Transcribe the records below exactly, from their first line through the line containing "- нельзя задавать в программном коде динамические". Omit every line after it.

# # # #

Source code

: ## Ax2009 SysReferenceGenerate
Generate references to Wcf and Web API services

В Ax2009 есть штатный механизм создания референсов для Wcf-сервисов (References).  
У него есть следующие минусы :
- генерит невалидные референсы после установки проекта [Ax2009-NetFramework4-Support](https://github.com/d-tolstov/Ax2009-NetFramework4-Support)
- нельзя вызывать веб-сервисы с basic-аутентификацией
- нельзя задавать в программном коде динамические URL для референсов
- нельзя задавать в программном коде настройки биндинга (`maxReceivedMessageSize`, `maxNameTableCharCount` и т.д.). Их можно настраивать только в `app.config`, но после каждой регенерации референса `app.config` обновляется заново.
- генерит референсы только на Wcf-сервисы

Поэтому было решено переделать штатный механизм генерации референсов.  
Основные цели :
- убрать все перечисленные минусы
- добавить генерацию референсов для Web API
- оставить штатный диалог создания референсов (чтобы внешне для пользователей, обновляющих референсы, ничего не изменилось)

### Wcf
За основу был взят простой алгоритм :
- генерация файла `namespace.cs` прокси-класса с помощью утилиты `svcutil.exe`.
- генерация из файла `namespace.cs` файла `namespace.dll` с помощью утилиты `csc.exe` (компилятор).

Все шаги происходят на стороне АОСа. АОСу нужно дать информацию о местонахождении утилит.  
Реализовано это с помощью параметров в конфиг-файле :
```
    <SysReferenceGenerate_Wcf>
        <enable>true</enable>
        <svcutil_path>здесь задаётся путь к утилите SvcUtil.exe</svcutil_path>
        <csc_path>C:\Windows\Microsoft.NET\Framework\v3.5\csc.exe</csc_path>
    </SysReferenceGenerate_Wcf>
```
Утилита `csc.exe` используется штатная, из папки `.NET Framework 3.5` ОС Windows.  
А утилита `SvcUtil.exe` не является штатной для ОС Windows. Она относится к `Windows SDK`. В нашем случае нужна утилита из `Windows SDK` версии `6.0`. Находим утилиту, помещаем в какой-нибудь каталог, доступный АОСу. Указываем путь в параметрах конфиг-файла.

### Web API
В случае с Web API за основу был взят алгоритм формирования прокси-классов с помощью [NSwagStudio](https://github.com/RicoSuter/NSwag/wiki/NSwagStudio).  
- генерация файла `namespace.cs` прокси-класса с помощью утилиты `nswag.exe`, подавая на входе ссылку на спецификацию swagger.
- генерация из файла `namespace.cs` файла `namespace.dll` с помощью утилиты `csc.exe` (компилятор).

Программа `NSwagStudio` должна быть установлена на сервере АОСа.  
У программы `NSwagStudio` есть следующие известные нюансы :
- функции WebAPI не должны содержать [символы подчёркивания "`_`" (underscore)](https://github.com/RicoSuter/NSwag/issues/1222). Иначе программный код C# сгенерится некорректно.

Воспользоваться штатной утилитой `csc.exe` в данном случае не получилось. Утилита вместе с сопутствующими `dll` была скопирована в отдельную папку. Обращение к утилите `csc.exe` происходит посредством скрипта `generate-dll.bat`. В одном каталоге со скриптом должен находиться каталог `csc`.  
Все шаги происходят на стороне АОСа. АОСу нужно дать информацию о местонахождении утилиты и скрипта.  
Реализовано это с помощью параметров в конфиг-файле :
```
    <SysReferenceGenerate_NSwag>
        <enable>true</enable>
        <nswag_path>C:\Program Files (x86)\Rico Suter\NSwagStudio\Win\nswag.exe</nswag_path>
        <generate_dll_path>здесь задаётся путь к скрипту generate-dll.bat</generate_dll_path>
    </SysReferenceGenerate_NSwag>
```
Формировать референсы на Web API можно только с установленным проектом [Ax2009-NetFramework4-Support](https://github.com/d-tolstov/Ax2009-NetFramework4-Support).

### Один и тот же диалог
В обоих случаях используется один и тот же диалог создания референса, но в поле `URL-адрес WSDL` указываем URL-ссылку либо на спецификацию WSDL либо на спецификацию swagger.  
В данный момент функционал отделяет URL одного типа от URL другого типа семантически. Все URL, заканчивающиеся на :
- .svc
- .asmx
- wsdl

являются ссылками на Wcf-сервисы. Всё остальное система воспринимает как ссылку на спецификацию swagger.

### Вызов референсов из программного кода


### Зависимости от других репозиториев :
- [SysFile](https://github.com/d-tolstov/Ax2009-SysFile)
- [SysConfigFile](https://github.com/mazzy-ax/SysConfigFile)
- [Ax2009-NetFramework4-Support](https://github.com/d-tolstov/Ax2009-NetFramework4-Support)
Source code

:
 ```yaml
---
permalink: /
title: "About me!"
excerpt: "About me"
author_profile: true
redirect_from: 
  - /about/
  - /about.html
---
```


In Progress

# # # #

▸ **WRITTEN SOLUTION**
Source code

: ## Ax2009 SysReferenceGenerate
Generate references to Wcf and Web API services

В Ax2009 есть штатный механизм создания референсов для Wcf-сервисов (References).  
У него есть следующие минусы :
- генерит невалидные референсы после установки проекта [Ax2009-NetFramework4-Support](https://github.com/d-tolstov/Ax2009-NetFramework4-Support)
- нельзя вызывать веб-сервисы с basic-аутентификацией
- нельзя задавать в программном коде динамические URL для референсов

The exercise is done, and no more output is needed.